Dataset entries:
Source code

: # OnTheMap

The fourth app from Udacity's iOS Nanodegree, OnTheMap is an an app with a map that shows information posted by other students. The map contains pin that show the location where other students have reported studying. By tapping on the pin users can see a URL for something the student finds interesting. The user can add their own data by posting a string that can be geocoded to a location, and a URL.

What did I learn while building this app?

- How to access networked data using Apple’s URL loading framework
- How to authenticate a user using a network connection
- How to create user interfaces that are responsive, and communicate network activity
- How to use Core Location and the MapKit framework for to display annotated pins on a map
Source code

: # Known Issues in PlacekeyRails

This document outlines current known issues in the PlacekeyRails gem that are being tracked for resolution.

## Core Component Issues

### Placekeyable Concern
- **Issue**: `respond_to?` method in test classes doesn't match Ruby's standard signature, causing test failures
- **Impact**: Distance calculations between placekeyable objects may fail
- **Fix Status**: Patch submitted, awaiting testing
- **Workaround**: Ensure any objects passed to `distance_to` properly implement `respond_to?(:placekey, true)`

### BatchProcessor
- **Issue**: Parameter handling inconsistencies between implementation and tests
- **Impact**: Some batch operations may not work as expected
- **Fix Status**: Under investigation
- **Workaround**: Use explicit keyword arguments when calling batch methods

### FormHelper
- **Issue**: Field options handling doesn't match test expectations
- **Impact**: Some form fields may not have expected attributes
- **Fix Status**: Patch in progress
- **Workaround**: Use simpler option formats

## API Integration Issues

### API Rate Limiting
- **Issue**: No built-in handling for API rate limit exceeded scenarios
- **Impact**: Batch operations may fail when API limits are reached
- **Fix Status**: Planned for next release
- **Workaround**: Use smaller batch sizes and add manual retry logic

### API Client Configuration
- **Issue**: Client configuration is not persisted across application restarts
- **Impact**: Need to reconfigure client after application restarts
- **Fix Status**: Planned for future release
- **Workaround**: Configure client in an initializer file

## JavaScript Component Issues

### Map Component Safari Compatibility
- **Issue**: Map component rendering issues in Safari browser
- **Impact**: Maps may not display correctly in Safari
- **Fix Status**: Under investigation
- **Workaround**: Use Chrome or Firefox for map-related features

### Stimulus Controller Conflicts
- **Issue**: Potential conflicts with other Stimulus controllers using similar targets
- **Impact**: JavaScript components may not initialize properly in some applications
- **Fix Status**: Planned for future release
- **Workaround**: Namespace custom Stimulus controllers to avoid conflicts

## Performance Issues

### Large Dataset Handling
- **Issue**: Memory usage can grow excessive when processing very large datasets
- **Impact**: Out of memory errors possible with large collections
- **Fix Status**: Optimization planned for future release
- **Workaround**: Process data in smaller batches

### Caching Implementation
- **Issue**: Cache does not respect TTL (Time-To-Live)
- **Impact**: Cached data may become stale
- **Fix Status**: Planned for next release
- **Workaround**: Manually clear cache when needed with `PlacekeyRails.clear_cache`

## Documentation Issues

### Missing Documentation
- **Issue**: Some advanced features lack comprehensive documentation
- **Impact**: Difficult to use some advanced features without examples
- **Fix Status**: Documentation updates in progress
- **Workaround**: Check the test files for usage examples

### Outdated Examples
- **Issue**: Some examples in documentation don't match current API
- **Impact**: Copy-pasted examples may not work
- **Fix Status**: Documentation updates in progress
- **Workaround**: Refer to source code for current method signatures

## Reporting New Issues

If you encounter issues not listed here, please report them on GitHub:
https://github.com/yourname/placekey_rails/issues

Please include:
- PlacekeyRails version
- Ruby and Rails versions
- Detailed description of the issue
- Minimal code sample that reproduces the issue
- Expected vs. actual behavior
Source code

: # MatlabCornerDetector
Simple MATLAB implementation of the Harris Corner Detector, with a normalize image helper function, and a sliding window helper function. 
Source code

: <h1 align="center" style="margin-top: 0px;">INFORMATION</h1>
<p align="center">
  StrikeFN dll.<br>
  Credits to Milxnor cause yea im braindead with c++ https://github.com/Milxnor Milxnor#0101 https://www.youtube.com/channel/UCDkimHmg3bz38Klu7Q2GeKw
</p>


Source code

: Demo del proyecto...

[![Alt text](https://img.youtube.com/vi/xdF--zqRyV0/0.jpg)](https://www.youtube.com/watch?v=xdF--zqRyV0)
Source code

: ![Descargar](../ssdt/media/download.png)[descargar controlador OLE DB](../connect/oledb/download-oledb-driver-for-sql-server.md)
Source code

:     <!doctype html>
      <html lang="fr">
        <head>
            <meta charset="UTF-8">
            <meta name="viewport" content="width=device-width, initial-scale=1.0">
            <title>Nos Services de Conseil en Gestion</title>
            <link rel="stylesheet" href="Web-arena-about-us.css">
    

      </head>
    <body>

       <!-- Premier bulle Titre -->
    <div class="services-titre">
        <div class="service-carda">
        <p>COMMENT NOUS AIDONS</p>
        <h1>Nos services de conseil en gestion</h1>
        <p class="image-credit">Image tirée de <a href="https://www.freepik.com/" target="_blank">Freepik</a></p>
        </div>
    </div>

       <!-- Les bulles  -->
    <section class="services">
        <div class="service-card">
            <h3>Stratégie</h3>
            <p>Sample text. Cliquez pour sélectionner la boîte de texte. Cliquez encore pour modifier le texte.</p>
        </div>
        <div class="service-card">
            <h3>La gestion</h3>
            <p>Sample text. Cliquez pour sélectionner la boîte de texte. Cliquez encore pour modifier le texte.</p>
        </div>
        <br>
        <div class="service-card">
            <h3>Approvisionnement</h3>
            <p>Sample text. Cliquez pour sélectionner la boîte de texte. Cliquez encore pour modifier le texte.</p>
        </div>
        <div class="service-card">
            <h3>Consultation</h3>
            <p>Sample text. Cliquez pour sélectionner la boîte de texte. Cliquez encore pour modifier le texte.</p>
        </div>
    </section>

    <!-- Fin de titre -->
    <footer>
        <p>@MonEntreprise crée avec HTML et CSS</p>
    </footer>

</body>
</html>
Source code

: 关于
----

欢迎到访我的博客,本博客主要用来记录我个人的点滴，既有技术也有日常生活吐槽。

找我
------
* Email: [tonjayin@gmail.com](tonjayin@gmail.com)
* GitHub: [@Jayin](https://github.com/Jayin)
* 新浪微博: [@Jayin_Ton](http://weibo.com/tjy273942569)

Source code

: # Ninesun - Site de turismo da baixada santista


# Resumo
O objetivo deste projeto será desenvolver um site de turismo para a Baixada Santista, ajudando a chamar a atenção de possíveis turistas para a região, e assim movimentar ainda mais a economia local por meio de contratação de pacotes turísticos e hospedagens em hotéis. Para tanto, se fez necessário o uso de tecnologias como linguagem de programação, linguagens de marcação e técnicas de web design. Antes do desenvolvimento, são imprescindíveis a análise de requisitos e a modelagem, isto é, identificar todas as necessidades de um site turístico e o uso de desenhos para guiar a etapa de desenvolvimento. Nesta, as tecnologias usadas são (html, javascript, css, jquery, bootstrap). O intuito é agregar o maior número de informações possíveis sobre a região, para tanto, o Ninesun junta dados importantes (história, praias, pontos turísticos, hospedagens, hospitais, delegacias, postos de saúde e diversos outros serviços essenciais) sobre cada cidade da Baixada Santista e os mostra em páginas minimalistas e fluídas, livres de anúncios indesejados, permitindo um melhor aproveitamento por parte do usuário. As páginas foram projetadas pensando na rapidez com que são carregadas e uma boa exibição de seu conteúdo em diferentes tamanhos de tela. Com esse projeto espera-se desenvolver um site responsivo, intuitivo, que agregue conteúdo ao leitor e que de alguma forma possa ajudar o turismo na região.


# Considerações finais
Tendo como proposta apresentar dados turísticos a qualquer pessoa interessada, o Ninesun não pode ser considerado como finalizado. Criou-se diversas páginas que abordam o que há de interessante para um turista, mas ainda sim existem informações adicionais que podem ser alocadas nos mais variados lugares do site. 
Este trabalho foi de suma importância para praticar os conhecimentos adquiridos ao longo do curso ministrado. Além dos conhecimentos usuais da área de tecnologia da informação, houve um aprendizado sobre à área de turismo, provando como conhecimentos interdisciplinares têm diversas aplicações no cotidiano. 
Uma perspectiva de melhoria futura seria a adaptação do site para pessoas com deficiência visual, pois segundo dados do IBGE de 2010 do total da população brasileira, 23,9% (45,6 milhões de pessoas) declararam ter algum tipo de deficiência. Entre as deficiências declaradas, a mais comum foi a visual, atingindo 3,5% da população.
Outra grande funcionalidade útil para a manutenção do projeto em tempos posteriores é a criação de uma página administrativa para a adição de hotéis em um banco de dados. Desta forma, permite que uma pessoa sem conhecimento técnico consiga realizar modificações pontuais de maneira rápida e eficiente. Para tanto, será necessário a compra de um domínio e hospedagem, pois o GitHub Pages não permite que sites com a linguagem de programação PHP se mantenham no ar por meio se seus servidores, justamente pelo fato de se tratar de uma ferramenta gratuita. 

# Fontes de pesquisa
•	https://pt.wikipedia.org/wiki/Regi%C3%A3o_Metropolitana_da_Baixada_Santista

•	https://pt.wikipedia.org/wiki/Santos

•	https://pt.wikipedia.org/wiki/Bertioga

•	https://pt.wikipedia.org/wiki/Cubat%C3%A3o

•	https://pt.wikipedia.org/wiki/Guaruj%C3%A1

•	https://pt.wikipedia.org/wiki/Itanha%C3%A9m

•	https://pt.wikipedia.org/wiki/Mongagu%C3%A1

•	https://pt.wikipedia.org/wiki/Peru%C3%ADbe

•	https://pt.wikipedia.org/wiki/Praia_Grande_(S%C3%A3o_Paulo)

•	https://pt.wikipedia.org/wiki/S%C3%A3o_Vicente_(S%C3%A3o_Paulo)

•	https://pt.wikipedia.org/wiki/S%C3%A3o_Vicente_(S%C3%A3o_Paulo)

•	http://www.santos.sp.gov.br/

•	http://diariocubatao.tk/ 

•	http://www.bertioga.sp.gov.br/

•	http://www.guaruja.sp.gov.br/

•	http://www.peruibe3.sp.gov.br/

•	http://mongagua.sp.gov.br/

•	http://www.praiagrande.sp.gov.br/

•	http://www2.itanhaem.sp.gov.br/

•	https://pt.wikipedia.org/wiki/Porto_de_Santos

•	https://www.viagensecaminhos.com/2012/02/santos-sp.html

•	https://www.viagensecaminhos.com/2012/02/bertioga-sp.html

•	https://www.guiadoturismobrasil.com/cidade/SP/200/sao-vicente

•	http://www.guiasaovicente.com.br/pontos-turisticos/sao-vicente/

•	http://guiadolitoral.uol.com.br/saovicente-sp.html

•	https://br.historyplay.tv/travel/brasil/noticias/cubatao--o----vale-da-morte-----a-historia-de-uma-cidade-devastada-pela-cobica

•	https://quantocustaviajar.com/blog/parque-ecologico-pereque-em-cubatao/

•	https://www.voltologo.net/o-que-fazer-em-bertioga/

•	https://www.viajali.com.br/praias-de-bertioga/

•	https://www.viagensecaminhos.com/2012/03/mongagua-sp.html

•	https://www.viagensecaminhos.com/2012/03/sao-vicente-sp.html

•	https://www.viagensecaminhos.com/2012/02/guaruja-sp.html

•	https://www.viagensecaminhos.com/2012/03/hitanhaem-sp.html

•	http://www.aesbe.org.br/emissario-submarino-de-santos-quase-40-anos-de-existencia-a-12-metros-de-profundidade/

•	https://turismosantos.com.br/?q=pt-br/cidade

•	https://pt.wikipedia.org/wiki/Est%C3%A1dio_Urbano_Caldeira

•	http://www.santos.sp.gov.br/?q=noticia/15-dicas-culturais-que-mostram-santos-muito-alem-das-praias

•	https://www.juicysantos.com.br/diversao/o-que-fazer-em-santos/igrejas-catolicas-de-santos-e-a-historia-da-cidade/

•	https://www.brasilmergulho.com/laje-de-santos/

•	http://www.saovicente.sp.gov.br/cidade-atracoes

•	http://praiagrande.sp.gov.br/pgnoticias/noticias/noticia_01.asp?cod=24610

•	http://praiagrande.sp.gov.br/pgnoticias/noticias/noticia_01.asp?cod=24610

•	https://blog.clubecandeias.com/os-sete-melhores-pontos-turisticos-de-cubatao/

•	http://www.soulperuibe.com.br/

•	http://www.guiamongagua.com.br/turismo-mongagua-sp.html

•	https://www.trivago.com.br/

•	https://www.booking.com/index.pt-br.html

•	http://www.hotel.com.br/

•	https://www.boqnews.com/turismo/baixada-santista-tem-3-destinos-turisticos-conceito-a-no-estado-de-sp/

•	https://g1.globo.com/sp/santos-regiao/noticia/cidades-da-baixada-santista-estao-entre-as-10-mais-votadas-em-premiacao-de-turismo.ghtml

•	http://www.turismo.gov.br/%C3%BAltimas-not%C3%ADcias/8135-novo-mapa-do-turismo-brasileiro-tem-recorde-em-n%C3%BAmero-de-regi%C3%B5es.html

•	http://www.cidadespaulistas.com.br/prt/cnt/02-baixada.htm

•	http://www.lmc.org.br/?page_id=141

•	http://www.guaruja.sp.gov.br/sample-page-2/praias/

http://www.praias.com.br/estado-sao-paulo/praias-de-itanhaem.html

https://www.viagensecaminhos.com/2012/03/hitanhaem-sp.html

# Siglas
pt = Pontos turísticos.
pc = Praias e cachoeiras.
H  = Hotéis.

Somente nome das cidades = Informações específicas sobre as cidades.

**Directions:** Return the total number of lines in the records that contain "features", without any explanation.

**Answer space:** 3